• **Exercise**
Find how many lines of the entries contain the word "moby", then report that figure alone.

Raw data below:

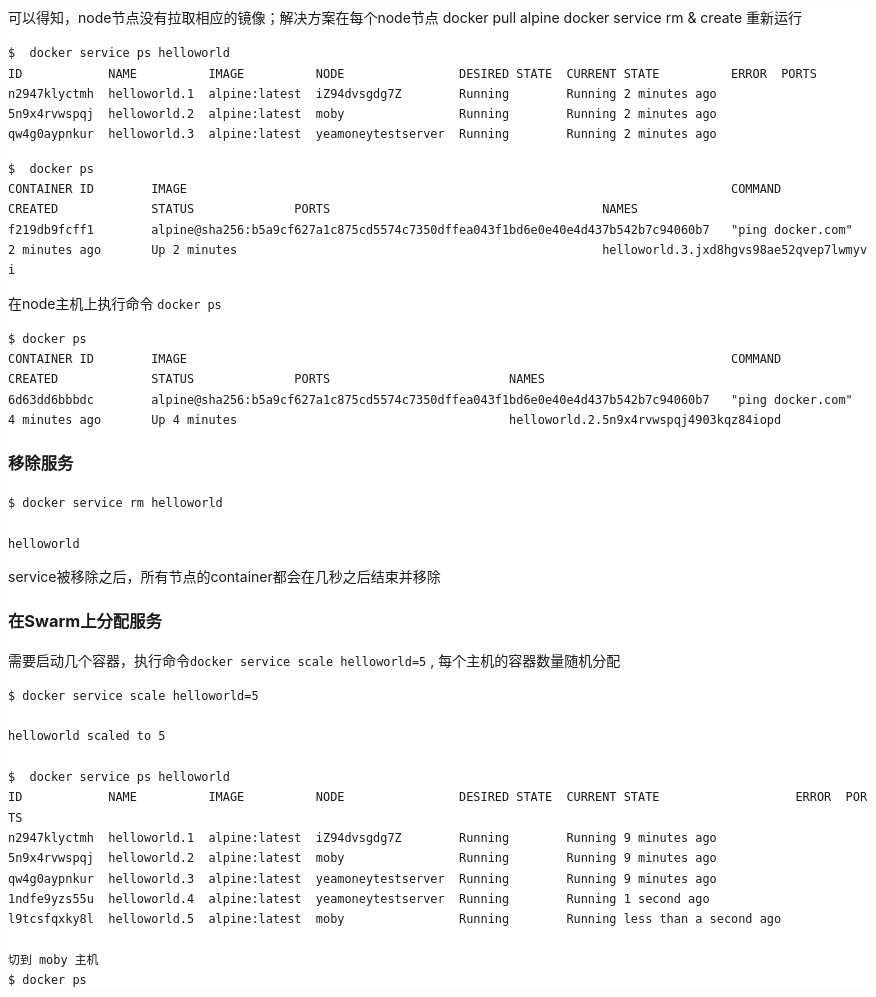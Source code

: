 可以得知，node节点没有拉取相应的镜像；解决方案在每个node节点 docker pull alpine
docker service rm & create 重新运行

```
$  docker service ps helloworld
ID            NAME          IMAGE          NODE                DESIRED STATE  CURRENT STATE          ERROR  PORTS
n2947klyctmh  helloworld.1  alpine:latest  iZ94dvsgdg7Z        Running        Running 2 minutes ago
5n9x4rvwspqj  helloworld.2  alpine:latest  moby                Running        Running 2 minutes ago
qw4g0aypnkur  helloworld.3  alpine:latest  yeamoneytestserver  Running        Running 2 minutes ago
```

```
$  docker ps
CONTAINER ID        IMAGE                                                                            COMMAND                  CREATED             STATUS              PORTS                                      NAMES
f219db9fcff1        alpine@sha256:b5a9cf627a1c875cd5574c7350dffea043f1bd6e0e40e4d437b542b7c94060b7   "ping docker.com"        2 minutes ago       Up 2 minutes                                                   helloworld.3.jxd8hgvs98ae52qvep7lwmyvi
```

在node主机上执行命令  `docker ps`

```
$ docker ps
CONTAINER ID        IMAGE                                                                            COMMAND                  CREATED             STATUS              PORTS                         NAMES
6d63dd6bbbdc        alpine@sha256:b5a9cf627a1c875cd5574c7350dffea043f1bd6e0e40e4d437b542b7c94060b7   "ping docker.com"        4 minutes ago       Up 4 minutes                                      helloworld.2.5n9x4rvwspqj4903kqz84iopd
```

### 移除服务

```
$ docker service rm helloworld

helloworld

```

service被移除之后，所有节点的container都会在几秒之后结束并移除

### 在Swarm上分配服务

需要启动几个容器，执行命令`docker service scale helloworld=5` , 每个主机的容器数量随机分配

```
$ docker service scale helloworld=5

helloworld scaled to 5

$  docker service ps helloworld
ID            NAME          IMAGE          NODE                DESIRED STATE  CURRENT STATE                   ERROR  PORTS
n2947klyctmh  helloworld.1  alpine:latest  iZ94dvsgdg7Z        Running        Running 9 minutes ago
5n9x4rvwspqj  helloworld.2  alpine:latest  moby                Running        Running 9 minutes ago
qw4g0aypnkur  helloworld.3  alpine:latest  yeamoneytestserver  Running        Running 9 minutes ago
1ndfe9yzs55u  helloworld.4  alpine:latest  yeamoneytestserver  Running        Running 1 second ago
l9tcsfqxky8l  helloworld.5  alpine:latest  moby                Running        Running less than a second ago

切到 moby 主机
$ docker ps 
```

End of Raw data.

• **Written answer**
4